Over the last couple of years, the focus of the Microsoft development teams has been primarily on the Unified Labelling system, of which retention labels are a key component. We can also see that many components of Retention Policy management have the older legacy user interface. While it is almost certain that retention policies will be updated further, it is likely that the newer Unified Labelling systems are the future with regard to information governance.

Principals of Retention

If a situation arises where content is subjected to two different rules, the principles of retention determine the outcome. These are tested in order until a result can be applied.

1. Retention wins over deletion.
2. The longest retention period wins.
3. Explicit wins over implicit for deletions (a label applied to a document will win over a policy applied to a site).
4. The shortest deletion period wins.

License Requirements

All Office and Microsoft 365 SKUs include components of both retention services, though there are major differences in the potential application, particularly with labels. The following list is not exhaustive but covers the major features and license requirements for each.

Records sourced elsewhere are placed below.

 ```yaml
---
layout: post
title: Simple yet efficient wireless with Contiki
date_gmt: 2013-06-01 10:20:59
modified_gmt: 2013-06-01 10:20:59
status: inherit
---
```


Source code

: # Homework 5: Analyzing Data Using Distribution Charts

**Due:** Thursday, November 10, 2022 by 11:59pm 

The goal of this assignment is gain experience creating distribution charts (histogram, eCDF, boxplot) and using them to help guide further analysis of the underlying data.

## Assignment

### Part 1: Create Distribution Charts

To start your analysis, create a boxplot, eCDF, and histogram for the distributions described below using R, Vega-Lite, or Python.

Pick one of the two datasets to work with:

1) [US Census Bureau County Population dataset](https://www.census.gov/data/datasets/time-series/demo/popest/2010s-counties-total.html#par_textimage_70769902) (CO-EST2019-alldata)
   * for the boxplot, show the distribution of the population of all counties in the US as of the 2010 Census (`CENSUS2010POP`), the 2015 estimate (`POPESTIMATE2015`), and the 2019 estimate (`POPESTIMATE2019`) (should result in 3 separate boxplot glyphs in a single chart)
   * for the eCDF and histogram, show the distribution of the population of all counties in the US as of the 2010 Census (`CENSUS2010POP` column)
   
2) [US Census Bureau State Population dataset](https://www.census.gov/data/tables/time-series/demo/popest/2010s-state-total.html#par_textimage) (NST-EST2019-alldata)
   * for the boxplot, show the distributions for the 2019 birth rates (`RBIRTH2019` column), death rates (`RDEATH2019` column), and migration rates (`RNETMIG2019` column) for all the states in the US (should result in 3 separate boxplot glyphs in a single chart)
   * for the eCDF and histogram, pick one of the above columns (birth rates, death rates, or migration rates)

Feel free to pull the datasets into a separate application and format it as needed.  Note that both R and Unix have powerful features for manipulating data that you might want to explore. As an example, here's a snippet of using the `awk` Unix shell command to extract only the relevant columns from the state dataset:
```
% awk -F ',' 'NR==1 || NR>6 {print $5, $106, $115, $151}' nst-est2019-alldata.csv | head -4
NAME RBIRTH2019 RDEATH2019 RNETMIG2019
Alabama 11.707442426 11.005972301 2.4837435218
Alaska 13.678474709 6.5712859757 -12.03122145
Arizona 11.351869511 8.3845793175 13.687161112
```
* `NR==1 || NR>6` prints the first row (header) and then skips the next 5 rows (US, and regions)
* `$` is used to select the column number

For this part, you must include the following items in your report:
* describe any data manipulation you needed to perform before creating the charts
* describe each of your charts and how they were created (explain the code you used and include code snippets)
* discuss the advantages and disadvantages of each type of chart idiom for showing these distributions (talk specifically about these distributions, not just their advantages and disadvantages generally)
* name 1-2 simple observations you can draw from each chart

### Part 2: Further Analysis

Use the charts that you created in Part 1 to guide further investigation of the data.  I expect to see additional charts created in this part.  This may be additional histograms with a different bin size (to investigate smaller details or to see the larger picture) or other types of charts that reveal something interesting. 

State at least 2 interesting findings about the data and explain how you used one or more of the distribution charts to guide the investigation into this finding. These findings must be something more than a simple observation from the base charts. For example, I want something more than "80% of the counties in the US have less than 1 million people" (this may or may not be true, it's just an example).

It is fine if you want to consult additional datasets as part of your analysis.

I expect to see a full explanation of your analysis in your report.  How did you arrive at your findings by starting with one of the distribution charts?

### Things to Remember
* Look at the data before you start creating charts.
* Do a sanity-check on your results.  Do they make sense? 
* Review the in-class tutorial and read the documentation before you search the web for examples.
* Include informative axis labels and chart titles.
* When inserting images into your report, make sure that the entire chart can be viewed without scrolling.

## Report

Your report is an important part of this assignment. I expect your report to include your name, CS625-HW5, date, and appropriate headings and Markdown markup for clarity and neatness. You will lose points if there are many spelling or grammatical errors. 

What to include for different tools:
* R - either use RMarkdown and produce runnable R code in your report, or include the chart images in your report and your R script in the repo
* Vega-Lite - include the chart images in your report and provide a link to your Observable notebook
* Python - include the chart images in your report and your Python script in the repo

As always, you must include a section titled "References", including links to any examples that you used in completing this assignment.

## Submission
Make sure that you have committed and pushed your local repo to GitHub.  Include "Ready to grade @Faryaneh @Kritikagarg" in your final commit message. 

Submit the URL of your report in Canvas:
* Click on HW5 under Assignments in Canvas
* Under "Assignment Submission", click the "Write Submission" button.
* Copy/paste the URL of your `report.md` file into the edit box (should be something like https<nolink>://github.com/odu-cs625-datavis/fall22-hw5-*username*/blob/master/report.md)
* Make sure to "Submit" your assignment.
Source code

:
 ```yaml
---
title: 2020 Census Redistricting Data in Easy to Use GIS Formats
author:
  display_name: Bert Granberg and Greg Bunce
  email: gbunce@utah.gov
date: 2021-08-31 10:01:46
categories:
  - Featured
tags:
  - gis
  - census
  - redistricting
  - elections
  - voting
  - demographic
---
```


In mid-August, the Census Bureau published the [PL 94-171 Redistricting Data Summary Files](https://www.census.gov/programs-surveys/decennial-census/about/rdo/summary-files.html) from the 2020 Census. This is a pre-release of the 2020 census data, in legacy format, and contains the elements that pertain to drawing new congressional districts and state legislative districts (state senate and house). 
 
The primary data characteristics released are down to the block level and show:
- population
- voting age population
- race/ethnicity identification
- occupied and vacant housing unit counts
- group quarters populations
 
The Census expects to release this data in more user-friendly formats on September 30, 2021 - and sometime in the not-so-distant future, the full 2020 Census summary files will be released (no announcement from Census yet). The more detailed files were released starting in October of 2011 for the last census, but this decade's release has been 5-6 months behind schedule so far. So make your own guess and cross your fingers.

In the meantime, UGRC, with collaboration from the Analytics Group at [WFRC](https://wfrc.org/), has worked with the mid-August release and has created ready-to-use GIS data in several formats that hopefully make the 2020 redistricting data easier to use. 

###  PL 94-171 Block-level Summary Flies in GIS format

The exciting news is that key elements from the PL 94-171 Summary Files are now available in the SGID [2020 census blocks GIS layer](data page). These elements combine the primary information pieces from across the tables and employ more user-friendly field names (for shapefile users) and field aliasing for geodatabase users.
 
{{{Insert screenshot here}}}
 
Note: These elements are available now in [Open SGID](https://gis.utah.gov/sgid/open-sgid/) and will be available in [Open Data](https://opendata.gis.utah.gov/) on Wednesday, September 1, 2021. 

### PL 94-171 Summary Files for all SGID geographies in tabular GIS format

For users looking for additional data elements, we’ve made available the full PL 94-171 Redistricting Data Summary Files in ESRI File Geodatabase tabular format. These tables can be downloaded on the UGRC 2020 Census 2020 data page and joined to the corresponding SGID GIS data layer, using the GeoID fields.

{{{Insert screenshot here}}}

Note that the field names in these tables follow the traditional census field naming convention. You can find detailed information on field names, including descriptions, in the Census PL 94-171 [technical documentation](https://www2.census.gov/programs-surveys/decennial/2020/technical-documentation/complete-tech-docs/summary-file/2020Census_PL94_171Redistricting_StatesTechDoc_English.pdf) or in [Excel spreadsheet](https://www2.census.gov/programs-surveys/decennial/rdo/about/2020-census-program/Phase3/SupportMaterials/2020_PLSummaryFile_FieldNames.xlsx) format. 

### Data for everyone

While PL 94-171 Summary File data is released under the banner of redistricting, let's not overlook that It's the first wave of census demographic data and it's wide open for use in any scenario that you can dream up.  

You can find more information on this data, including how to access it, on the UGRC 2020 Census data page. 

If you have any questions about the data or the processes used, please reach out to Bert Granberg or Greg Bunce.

For the full list of license options see the Microsoft documentation here.

A3

• Automatically apply labels for sensitive information types.
• Automatically apply labels for keywords.
• Automatically apply labels for content type.
• Automatically apply labels for metadata values.
• Start the retention period based on a custom event, for example, commence a 5-year retention of a board members mailbox after they leave the organisation.
• Declare an item as a record, which in effects make the item immutable for the entire retention period.
• Allow disposition reviews of items when their retention period ends.

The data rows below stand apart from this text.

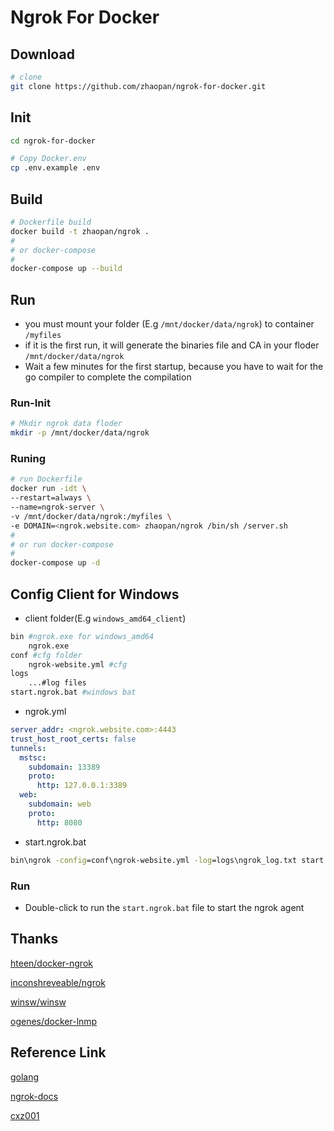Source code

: # Ngrok For Docker

## Download

```bash
# clone
git clone https://github.com/zhaopan/ngrok-for-docker.git
```

## Init

```bash
cd ngrok-for-docker

# Copy Docker.env
cp .env.example .env
```

## Build

```bash
# Dockerfile build
docker build -t zhaopan/ngrok .
#
# or docker-compose
#
docker-compose up --build
```

## Run

* you must mount your folder (E.g `/mnt/docker/data/ngrok`) to container `/myfiles`
* if it is the first run, it will generate the binaries file and CA in your floder `/mnt/docker/data/ngrok`
* Wait a few minutes for the first startup, because you have to wait for the go compiler to complete the compilation

### Run-Init

```bash
# Mkdir ngrok data floder
mkdir -p /mnt/docker/data/ngrok
```

### Runing

```bash
# run Dockerfile
docker run -idt \
--restart=always \
--name=ngrok-server \
-v /mnt/docker/data/ngrok:/myfiles \
-e DOMAIN=<ngrok.website.com> zhaopan/ngrok /bin/sh /server.sh
#
# or run docker-compose
#
docker-compose up -d
```

## Config Client for Windows

* client folder(E.g `windows_amd64_client`)

```bash
bin #ngrok.exe for windows_amd64
    ngrok.exe
conf #cfg folder
    ngrok-website.yml #cfg
logs
    ...#log files
start.ngrok.bat #windows bat
```

* ngrok.yml

```yml
server_addr: <ngrok.website.com>:4443
trust_host_root_certs: false
tunnels:
  mstsc:
    subdomain: 13389
    proto:
      http: 127.0.0.1:3389
  web:
    subdomain: web
    proto:
      http: 8080
```

* start.ngrok.bat

```bat
bin\ngrok -config=conf\ngrok-website.yml -log=logs\ngrok_log.txt start mstsc web
```

### Run

* Double-click to run the `start.ngrok.bat` file to start the ngrok agent

## Thanks

[hteen/docker-ngrok](https://github.com/hteen/docker-ngrok)

[inconshreveable/ngrok](https://github.com/inconshreveable/ngrok)

[winsw/winsw](https://github.com/winsw/winsw)

[ogenes/docker-lnmp](https://github.com/ogenes/docker-lnmp)

## Reference Link

[golang](https://github.com/golang/go)

[ngrok-docs](https://ngrok.com/docs)

[cxz001](https://my.oschina.net/cxz001/blog/784620)
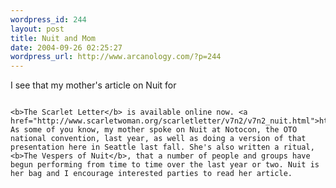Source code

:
 ```yaml
--- 
wordpress_id: 244
layout: post
title: Nuit and Mom
date: 2004-09-26 02:25:27
wordpress_url: http://www.arcanology.com/?p=244
---
```

I see that my mother's article on Nuit for 
                                                                                                                                                                                                                                                                                                                                                                                                                                                                                                                                                                                                                                                                              
                                                                                                                                                                                                                                                                                                                                                                                                                                                                                                                                                                                                                                                                              <b>The Scarlet Letter</b> is available online now. <a href="http://www.scarletwoman.org/scarletletter/v7n2/v7n2_nuit.html">http://www.scarletwoman.org/scarletletter/v7n2/v7n2_nuit.html</a>. As some of you know, my mother spoke on Nuit at Notocon, the OTO national convention, last year, as well as doing a version of that presentation here in Seattle last fall. She's also written a ritual, <b>The Vespers of Nuit</b>, that a number of people and groups have begun performing from time to time over the last year or two. Nuit is her bag and I encourage interested parties to read her article.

SharePoint Syntex Add-On SKU

• Automatically apply labels based on AI trained classifiers.

This recently released service is clearly an indication of the future of data classification. For more details see the Microsoft documentation here.

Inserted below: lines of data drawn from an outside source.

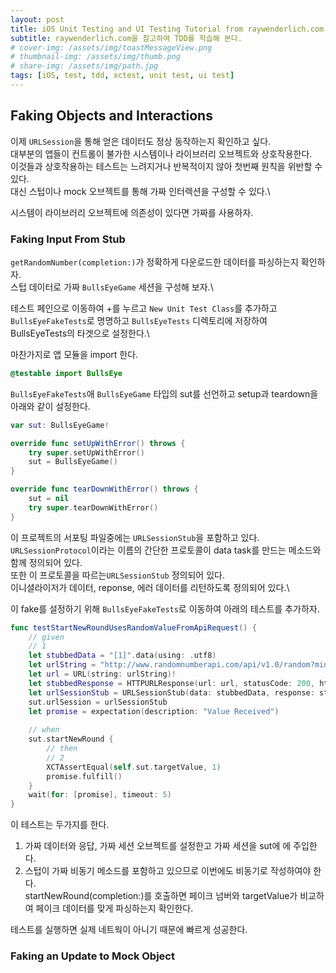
 ```yaml
---
layout: post
title: iOS Unit Testing and UI Testing Tutorial from raywenderlich.com PT.2
subtitle: raywenderlich.com을 참고하여 TDD를 학습해 본다.
# cover-img: /assets/img/toastMessageView.png
# thumbnail-img: /assets/img/thumb.png
# share-img: /assets/img/path.jpg
tags: [iOS, test, tdd, xctest, unit test, ui test]
---
```


## Faking Objects and Interactions

이제 `URLSession`을 통해 얻은 데이터도 정상 동작하는지 확인하고 싶다.\
대부분의 앱들이 컨트롤이 불가한 시스템이나 라이브러리 오브젝트와 상호작용한다.\
이것들과 상호작용하는 테스트는 느려지거나 반복적이지 않아 첫번째 원칙을 위반할 수 있다.\
대신 스텁이나 mock 오브젝트를 통해 가짜 인터렉션을 구성할 수 있다.\

시스템이 라이브러리 오브젝트에 의존성이 있다면 가짜를 사용하자.

### Faking Input From Stub
`getRandomNumber(completion:)`가 정확하게 다운로드한 데이터를 파싱하는지 확인하자.\
스텁 데이터로 가짜 `BullsEyeGame` 세션을 구성해 보자.\

테스트 페인으로 이동하여 +를 누르고 `New Unit Test Class`를 추가하고 `BullsEyeFakeTests`로 명명하고 `BullsEyeTests` 디렉토리에 저장하여 BullsEyeTests의 타겟으로 설정한다.\

마찬가지로 앱 모듈을 import 한다.

```swift
@testable import BullsEye
```

`BullsEyeFakeTests`애 `BullsEyeGame` 타입의 sut를 선언하고 setup과 teardown을 아래와 같이 설정한다.

```swift
var sut: BullsEyeGame!

override func setUpWithError() throws {
    try super.setUpWithError()
    sut = BullsEyeGame()
}

override func tearDownWithError() throws {
    sut = nil
    try super.tearDownWithError()
}
```

이 프로젝트의 서포팅 파일중에는 `URLSessionStub`을 포함하고 있다.\
`URLSessionProtocol`이라는 이름의 간단한 프로토콜이 data task를 만드는 메소드와 함께 정의되어 있다.\
또한 이 프로토콜을 따르는`URLSessionStub` 정의되어 있다.\
이니셜라이저가 데이터, reponse, 에러 데이터를 리턴하도록 정의되어 있다.\

이 fake를 설정하기 위해 `BullsEyeFakeTests`로 이동하여 아래의 테스트를 추가하자.

```swift
func testStartNewRoundUsesRandomValueFromApiRequest() {
    // given
    // 1
    let stubbedData = "[1]".data(using: .utf8)
    let urlString = "http://www.randomnumberapi.com/api/v1.0/random?min=0&max=100&count=1"
    let url = URL(string: urlString)!
    let stubbedResponse = HTTPURLResponse(url: url, statusCode: 200, httpVersion: nil, headerFields: nil)
    let urlSessionStub = URLSessionStub(data: stubbedData, response: stubbedResponse, error: nil)
    sut.urlSession = urlSessionStub
    let promise = expectation(description: "Value Received")
    
    // when
    sut.startNewRound {
        // then
        // 2
        XCTAssertEqual(self.sut.targetValue, 1)
        promise.fulfill()
    }
    wait(for: [promise], timeout: 5)
}
```

이 테스트는 두가지를 한다.
1. 가짜 데이터와 응답, 가짜 세션 오브젝트를 설정한고 가짜 세션을 sut에 에 주입한다.
2. 스텁이 가짜 비동기 메소드를 포함하고 있으므로 이번에도 비동기로 작성하여야 한다.\
startNewRound(completion:)를 호출하면 페이크 넘버와 targetValue가 비교하여 페이크 데이터를 맞게 파싱하는지 확인한다.


테스트를 실행하면 실제 네트웍이 아니기 때문에 빠르게 성공한다. 

### Faking an Update to Mock Object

Note: The Microsoft documentation clearly states that these features require an A3 license. Blogs and presentations often discuss this discrepancy, yet they appear to be fully available in an A1 subscription. Whether this fact will continue in the future is unknown.

Information Governance can only succeed if the process is automated, and the truth is, asking users to remember to label their content appropriately is not reliable enough. Historically, labelling automatically would only work well in a well architected document management system as structured data was an essential prerequisite. The arrival of AI and machine learning with trainable classifiers will almost certainly allow retention-based Information Governance to identify content no matter where it is and how it is tagged with metadata, therefore simplifying the process for administrators.

Recommendations

For organisations looking at implementing Information Governance using retention in Microsoft 365, our recommendations and key points are:

1. Define your information governance policy. It might seem obvious, but still comes up in consultancy sessions. You cannot implement a policy if you have not defined what it is first.
2. Keep it simple. A policy with 100s of permutations is going to be unworkable.
3. Start small. Target the most important content first.
4. Structure your data. Automation is effective and getting better all the time, but even the best implementation is going to struggle if all your data is effectively thrown into a large bucket.
5. Increasing regulation is making Information Governance ever more essential. It cannot be avoided for ever, and it is going to cost money, either through uplifting license costs or resource for implementation and management.
6. It is going to affect users, while automation and technology can minimise that, as always, we need to remember that this is also a people management problem. Training and transparency are key.